> _SOURCE INFORMATION_:

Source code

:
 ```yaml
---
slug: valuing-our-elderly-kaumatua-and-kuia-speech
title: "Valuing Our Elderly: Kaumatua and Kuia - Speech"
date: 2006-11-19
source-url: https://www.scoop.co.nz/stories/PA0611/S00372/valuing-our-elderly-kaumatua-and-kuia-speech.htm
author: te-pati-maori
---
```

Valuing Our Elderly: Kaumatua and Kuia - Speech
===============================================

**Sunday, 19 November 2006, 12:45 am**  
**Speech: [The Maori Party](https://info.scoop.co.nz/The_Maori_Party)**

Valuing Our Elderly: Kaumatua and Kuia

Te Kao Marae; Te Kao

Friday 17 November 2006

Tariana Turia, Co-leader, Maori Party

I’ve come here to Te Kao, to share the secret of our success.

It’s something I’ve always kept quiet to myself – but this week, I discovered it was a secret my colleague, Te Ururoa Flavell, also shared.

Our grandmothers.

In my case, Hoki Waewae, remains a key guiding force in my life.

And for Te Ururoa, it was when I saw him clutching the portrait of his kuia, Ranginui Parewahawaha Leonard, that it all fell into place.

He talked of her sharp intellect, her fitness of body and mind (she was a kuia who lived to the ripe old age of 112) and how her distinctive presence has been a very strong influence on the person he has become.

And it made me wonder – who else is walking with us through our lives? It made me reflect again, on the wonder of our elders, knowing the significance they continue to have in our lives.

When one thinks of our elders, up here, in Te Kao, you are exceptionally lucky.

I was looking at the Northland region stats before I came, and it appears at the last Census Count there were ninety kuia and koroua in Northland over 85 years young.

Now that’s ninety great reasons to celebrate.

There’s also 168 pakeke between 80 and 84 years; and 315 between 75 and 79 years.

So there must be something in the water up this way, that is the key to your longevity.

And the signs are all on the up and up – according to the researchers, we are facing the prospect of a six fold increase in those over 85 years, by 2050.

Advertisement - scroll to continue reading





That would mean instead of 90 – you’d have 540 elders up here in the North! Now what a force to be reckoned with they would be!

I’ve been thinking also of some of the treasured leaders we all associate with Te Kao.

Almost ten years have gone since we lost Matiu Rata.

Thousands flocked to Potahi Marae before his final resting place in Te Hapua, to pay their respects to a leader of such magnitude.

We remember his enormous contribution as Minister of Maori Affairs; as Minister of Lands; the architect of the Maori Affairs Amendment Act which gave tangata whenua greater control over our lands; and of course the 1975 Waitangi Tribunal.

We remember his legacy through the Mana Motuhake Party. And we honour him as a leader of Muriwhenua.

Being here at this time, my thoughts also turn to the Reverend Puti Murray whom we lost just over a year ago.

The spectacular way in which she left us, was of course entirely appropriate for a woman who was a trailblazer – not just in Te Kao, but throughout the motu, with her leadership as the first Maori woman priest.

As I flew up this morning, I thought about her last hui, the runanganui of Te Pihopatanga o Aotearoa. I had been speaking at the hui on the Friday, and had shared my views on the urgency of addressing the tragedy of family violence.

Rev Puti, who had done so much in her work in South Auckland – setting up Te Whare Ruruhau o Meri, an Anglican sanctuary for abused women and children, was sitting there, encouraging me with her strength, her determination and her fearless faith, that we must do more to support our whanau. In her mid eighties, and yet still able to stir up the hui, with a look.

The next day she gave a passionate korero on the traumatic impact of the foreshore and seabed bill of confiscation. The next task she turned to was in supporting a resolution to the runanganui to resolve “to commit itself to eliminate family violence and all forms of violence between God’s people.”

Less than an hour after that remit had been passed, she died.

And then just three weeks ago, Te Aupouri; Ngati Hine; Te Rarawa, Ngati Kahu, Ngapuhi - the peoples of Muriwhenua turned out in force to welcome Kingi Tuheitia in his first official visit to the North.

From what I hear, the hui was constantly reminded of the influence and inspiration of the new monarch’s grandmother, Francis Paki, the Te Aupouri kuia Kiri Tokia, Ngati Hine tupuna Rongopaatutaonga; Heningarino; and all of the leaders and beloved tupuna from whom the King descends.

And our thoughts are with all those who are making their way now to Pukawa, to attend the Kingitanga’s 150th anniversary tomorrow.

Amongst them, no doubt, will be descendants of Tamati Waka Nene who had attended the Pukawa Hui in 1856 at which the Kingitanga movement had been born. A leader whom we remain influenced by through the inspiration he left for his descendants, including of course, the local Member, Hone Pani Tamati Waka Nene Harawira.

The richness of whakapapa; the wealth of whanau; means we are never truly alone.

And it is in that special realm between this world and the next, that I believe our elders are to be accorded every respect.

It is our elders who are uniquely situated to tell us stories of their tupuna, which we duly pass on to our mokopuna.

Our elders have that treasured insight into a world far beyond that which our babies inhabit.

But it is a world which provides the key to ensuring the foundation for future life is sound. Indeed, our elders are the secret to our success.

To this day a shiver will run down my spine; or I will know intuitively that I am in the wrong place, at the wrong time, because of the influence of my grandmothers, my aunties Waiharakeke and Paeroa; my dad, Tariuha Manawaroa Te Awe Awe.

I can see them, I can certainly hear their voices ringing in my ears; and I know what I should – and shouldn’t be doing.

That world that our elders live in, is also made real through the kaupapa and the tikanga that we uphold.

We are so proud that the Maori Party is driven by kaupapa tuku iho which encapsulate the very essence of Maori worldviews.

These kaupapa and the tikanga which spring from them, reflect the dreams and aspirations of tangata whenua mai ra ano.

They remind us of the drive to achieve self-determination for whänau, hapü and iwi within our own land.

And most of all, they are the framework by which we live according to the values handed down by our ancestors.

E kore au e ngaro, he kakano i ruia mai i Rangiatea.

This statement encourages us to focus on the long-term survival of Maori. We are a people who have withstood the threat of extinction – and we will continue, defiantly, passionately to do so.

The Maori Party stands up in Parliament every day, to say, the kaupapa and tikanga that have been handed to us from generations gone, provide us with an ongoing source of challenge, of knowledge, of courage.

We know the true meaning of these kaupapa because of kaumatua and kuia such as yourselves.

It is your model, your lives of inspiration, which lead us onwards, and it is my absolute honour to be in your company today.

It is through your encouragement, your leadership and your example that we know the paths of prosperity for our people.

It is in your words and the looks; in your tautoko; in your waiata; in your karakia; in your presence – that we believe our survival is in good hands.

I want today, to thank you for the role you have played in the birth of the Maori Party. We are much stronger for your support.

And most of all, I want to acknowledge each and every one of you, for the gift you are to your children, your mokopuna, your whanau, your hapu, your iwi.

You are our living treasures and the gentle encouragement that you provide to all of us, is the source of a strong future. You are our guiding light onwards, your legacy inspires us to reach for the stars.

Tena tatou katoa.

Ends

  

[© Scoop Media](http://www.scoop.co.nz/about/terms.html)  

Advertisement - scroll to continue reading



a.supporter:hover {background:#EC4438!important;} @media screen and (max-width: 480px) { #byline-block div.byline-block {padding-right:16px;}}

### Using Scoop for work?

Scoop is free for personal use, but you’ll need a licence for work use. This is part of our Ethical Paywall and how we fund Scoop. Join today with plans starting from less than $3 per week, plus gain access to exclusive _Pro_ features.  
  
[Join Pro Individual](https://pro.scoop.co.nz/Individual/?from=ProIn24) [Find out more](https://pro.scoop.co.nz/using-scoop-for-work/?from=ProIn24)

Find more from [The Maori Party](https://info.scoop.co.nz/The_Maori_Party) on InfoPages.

> _THE PROBLEM_:
Output only the lines from the top of the entries through the one holding "I’ve come here", copied exactly.

> _RESPONSE TO THE EXERCISE_:
Source code

:
 ```yaml
---
slug: valuing-our-elderly-kaumatua-and-kuia-speech
title: "Valuing Our Elderly: Kaumatua and Kuia - Speech"
date: 2006-11-19
source-url: https://www.scoop.co.nz/stories/PA0611/S00372/valuing-our-elderly-kaumatua-and-kuia-speech.htm
author: te-pati-maori
---
```

Valuing Our Elderly: Kaumatua and Kuia - Speech
===============================================

**Sunday, 19 November 2006, 12:45 am**  
**Speech: [The Maori Party](https://info.scoop.co.nz/The_Maori_Party)**

Valuing Our Elderly: Kaumatua and Kuia

Te Kao Marae; Te Kao

Friday 17 November 2006

Tariana Turia, Co-leader, Maori Party

I’ve come here to Te Kao, to share the secret of our success.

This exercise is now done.